- **What you have to do**
In the material below, find every line containing "subsection" and copy that line.

- **Input records**
╔══

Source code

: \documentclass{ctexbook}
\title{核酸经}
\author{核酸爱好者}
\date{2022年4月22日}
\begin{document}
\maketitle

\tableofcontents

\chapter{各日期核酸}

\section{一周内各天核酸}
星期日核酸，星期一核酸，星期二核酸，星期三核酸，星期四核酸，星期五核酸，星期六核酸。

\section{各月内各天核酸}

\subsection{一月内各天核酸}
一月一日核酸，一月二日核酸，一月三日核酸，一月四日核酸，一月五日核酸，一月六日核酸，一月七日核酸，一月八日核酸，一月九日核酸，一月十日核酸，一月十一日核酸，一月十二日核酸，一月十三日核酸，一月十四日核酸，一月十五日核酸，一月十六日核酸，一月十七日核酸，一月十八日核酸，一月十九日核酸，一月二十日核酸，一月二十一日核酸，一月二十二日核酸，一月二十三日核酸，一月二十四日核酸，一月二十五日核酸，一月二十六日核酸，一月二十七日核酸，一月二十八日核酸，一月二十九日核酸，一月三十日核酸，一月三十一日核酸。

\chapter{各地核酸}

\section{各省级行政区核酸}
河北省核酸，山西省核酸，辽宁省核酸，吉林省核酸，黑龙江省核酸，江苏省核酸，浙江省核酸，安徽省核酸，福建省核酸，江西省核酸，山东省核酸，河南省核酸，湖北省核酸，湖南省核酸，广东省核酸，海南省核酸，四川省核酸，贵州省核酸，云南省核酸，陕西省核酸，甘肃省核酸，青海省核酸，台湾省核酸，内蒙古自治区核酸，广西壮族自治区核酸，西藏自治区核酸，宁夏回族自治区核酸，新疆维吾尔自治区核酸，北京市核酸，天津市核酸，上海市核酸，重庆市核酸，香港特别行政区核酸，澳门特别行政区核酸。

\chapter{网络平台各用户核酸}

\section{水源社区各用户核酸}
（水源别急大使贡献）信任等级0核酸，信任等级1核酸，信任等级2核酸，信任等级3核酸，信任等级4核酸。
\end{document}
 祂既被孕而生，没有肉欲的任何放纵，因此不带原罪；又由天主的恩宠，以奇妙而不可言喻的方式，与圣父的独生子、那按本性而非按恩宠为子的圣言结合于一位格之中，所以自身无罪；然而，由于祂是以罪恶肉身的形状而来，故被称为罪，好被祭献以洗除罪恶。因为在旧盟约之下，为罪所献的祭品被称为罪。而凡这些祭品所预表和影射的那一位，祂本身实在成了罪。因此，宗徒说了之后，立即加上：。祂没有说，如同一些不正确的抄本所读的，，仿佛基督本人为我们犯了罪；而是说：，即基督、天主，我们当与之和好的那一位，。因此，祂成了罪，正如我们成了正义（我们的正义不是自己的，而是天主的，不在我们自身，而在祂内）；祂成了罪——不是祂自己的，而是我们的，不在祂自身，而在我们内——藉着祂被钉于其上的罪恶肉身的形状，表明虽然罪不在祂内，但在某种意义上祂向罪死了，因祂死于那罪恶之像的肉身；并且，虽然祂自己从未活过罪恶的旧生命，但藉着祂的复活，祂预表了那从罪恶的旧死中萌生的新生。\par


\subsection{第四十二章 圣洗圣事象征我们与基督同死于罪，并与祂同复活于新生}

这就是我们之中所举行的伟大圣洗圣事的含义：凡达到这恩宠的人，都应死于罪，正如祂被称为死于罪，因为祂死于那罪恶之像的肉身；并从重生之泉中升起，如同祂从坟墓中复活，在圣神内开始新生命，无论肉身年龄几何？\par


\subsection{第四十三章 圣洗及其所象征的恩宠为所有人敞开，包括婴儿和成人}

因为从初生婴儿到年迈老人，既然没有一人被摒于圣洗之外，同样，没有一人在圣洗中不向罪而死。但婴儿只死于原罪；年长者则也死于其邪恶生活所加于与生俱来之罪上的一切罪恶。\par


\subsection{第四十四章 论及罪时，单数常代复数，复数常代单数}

╚══

- **Output of the exercise**
\subsection{一月内各天核酸}
\subsection{第四十二章 圣洗圣事象征我们与基督同死于罪，并与祂同复活于新生}
\subsection{第四十三章 圣洗及其所象征的恩宠为所有人敞开，包括婴儿和成人}
\subsection{第四十四章 论及罪时，单数常代复数，复数常代单数}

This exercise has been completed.